Automakers facing declining profitability
- Suppliers and dealer networks also affected due to idle assets and declining profitability
New Delhi, 28 October, 2013: As the automotive sector addresses tough market conditions, implementation of strategic and tactical action could determine companies’ sustainable competitive advantage, suggests EY’s latest study, “Changing lanes - The automotive C-suite’s agenda for 2013–14.” The report forecasts an 8% growth in vehicle density in BRIC markets vis-à-vis only 0.4% in G7 countries (the US, the UK, France, Germany, Italy, Canada and Japan) in 2012–22. Moreover, it also predicts that 32% of 11.3 billion daily urban trips will be by public transport in 2025 - up from 16% in 2005.
According to Rakesh Batra, Partner and National Leader — Automotive practice, EY, “Despite the overall grim environment in the economy, there have been some bright spots like the significant growth in rural sales on the back of a good monsoon this year, has meant that a few automakers’ sales to rural India has grown by more than 10%. As we enter the festive season, the performance during the months of October and November is very critical for the industry. To lure buyers, automakers are resorting to huge discounts, lucrative financing schemes, vehicle exchange programs, and also introducing new models or refreshed versions of their existing vehicles.”
He added, “However, we anticipate FY14 to be one of the most challenging years for the industry, with Passenger Vehicle (PV) sales likely to decline by around 5% on a YOY basis.
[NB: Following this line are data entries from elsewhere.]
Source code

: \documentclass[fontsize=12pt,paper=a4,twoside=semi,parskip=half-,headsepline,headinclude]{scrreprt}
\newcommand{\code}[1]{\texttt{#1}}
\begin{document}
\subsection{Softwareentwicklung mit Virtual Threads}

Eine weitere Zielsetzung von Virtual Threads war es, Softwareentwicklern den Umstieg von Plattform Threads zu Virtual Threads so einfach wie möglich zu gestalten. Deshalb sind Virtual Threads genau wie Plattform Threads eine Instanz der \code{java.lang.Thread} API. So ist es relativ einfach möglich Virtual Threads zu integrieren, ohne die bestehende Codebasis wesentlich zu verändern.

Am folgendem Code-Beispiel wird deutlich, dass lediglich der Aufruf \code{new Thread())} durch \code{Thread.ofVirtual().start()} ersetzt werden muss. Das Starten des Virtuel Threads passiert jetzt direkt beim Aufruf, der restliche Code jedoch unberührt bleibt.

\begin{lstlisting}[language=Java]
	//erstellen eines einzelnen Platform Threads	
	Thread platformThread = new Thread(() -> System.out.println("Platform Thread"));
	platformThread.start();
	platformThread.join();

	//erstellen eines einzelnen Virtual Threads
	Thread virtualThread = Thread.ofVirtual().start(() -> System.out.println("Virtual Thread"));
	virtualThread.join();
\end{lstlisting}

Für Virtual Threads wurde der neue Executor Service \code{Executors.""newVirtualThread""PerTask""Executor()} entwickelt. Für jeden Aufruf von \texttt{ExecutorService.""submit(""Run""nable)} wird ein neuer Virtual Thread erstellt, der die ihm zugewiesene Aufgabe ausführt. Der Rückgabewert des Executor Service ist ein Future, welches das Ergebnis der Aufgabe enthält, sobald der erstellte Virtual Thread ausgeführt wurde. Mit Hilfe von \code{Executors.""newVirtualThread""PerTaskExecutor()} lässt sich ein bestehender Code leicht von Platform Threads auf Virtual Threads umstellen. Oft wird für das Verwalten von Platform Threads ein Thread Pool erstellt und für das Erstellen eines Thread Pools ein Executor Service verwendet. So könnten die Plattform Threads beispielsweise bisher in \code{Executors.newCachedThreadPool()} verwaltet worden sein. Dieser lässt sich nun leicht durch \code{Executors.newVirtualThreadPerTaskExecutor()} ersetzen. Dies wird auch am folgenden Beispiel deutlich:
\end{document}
We expect the PV industry to return to growth during FY15. Thus, the automakers and suppliers need to adopt several cost-cutting measures and tighten their working capital management.”
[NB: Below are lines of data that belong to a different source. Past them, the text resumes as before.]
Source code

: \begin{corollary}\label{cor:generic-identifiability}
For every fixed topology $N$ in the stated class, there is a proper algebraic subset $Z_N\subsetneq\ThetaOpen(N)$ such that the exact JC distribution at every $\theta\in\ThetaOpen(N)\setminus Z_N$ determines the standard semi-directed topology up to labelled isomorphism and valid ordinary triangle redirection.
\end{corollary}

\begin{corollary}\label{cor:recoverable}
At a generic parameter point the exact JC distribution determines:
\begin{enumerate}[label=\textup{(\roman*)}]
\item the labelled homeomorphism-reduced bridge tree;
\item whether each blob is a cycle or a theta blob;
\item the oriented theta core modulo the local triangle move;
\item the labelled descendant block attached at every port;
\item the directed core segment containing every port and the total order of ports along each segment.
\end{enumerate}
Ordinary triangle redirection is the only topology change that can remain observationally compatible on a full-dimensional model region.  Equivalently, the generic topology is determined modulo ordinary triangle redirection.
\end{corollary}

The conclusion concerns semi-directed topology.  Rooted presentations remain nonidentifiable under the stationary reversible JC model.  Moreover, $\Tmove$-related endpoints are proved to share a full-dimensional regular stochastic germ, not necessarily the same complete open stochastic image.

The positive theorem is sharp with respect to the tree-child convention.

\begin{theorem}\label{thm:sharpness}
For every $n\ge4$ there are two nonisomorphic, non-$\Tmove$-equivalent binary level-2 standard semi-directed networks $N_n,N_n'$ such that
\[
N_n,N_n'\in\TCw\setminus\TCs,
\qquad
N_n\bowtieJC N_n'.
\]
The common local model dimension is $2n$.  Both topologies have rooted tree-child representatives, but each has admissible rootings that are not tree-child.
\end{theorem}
The report identifies five themes that are expected to dominate the boardroom agenda for the next 18 months:
- Mind the gap — state of competition as winning companies move ahead:
In terms of profitability, market leaders are achieving the right balance across a wide range of value drivers, particularly in their success in emerging markets, in making collaborations work (also in emerging markets) and in reducing their exposure to weak markets. According to the report, 35% of the sales volumes of the top five carmakers emanate from emerging markets. However, achieving profitability in markets such as India poses a challenge, and requires a different cost and business model, which ensures profitability of their extended supply chains and dealer networks.
- Steering through fog — winning in new operating environment by successfully navigating volatility and low visibility
With significant economic uncertainty and high volatility ahead, the executives of automotive companies not only need to cope with high variability and their inability to predict demand, but also with intensifying competition in flat or contracting markets. The report highlights the fact that 33 countries (out of 58) reported a decline in consumer confidence in 4Q12, while in 1Q12, 38 countries (out of 56) witnessed a rise in consumer confidence. The key risk is the increasing volatility of individual markets, whether it is in China, India or Europe. Consequently, automotive companies need to be very flexible in their operating practices and be globally connected to offset unpredictability in certain markets.
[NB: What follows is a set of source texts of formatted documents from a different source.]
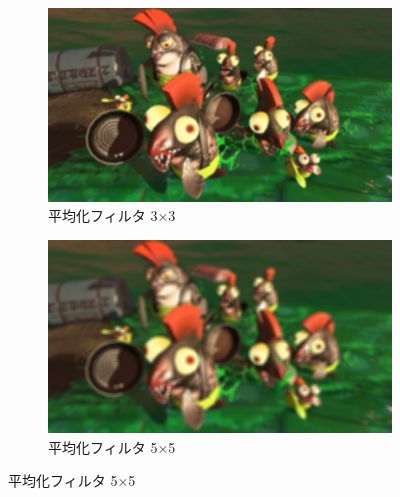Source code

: \documentclass[a4paper,11pt,titlepage]{jsarticle}
\begin{document}
\begin{figure}[htbp]
  \centering

  \begin{subfigure}{0.4\textwidth}
    \includegraphics[width=\linewidth]{syake_filter3x3.png}
    \caption{平均化フィルタ 3×3}
  \end{subfigure}
  \hfill
  \begin{subfigure}{0.4\textwidth}
    \includegraphics[width=\linewidth]{syake_filter5x5.png}
    \caption{平均化フィルタ 5×5}
  \end{subfigure}

  \vspace{2mm}


\end{figure}
\end{document}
- Plotting the route — connecting with customers by re-inventing the value proposition
In order to deepen the consumer-brand connect and create new value propositions for connectivity and mobility needs, 104 million new cars are expected to have some kinds of connectivity devises by 2025, thereby converging technology and automobiles.
- Tune the engine — achieving organisational efficiency and flexibility by remodeling business and cost structure
Almost 68% of the respondents from the automotive industry expect the downturn to continue for more than a year. The threat of a deepening recession is now leading automotive companies to not only drive increased efficiencies and flexibility in their organizations, but also leverage data to make enhanced and informed decisions across their businesses. IT-related security is another major concern for the, particularly in emerging markets.
- Watch the dial — managing resources across the value chain
Managing key inputs — from ensuring availability of talent and credit to procuring supplies and scarce raw materials — seems to be a nightmare for automakers. Almost 68% of the automotive respondents indicated that there was no improvement in availability of credit in 2012; only 16% expect to increase their leverage (debt-to-capital ratio) over the next 12 months.
In this report, EY recommends a range of performance- and capital-related considerations for automakers. According to the firm, while performance-related considerations range from companies undertaking strategic technology alliances to implementing new business models, capital-related ones include refinancing of debt, equity and other obligations; stress testing of investment and implementing a cash culture, among others considerations.